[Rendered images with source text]

BEGIN

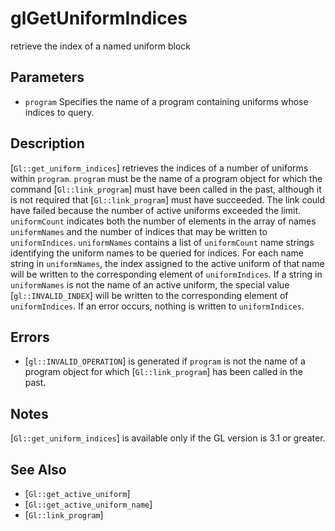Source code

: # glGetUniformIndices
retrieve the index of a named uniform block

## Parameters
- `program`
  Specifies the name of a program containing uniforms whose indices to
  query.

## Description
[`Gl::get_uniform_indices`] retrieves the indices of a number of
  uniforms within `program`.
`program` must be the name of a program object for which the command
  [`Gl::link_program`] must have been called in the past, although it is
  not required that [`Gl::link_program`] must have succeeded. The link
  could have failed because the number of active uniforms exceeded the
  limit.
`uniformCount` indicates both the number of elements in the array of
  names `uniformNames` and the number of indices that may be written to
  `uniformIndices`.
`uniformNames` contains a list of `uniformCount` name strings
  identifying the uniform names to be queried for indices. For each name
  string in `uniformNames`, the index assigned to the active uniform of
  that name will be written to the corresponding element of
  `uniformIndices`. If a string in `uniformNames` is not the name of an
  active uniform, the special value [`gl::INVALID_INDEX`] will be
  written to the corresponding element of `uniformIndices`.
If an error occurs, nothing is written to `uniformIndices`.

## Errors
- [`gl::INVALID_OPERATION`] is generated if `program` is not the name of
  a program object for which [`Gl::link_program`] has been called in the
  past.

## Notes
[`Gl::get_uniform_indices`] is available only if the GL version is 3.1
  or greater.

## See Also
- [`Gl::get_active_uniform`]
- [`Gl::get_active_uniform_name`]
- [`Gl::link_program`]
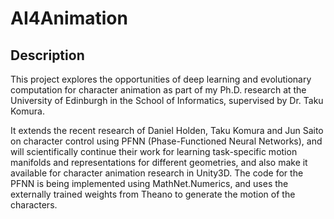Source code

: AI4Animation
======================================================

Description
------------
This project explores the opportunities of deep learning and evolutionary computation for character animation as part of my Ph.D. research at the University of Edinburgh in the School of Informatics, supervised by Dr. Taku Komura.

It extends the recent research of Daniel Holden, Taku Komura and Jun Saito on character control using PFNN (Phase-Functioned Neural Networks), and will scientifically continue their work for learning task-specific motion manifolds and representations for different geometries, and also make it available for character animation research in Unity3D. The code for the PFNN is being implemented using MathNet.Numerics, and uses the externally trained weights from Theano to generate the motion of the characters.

END
BEGIN

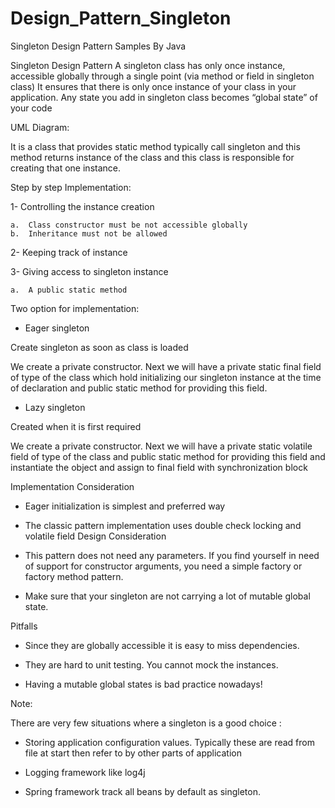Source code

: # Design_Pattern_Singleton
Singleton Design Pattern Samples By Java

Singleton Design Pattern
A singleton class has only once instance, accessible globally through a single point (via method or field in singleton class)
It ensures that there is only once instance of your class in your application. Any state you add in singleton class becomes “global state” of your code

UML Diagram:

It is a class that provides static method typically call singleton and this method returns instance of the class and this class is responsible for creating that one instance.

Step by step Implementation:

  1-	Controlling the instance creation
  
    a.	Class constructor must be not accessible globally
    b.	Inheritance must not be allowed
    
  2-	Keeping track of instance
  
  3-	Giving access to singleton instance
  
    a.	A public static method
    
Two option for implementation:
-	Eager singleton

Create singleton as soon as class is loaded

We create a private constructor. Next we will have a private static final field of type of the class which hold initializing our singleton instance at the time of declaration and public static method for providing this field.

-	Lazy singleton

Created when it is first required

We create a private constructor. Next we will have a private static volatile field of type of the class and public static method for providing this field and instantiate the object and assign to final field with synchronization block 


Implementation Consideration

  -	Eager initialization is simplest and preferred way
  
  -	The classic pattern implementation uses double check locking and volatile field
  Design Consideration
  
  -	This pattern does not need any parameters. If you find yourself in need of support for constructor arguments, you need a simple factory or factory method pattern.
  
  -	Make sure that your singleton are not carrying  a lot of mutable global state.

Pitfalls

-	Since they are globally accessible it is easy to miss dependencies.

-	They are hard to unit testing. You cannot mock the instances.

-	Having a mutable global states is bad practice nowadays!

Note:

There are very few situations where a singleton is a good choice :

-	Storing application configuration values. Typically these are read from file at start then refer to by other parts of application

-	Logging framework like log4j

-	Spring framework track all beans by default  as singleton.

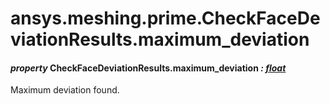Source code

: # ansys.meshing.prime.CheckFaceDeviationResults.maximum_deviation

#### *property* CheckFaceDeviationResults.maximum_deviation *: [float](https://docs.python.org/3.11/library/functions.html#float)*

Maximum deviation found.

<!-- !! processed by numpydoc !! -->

END

## EXERCISE GOAL
Output exactly the lines above, beginning at the one with "Design Consideration" and stopping after the one with "<!-- !! processed by numpydoc !! -->". Pictures are to be omitted.

## TASK OUTPUT
  Design Consideration
  
  -	This pattern does not need any parameters. If you find yourself in need of support for constructor arguments, you need a simple factory or factory method pattern.
  
  -	Make sure that your singleton are not carrying  a lot of mutable global state.

Pitfalls

-	Since they are globally accessible it is easy to miss dependencies.

-	They are hard to unit testing. You cannot mock the instances.

-	Having a mutable global states is bad practice nowadays!

Note:

There are very few situations where a singleton is a good choice :

-	Storing application configuration values. Typically these are read from file at start then refer to by other parts of application

-	Logging framework like log4j

-	Spring framework track all beans by default  as singleton.

Source code

: # ansys.meshing.prime.CheckFaceDeviationResults.maximum_deviation

#### *property* CheckFaceDeviationResults.maximum_deviation *: [float](https://docs.python.org/3.11/library/functions.html#float)*

Maximum deviation found.

<!-- !! processed by numpydoc !! -->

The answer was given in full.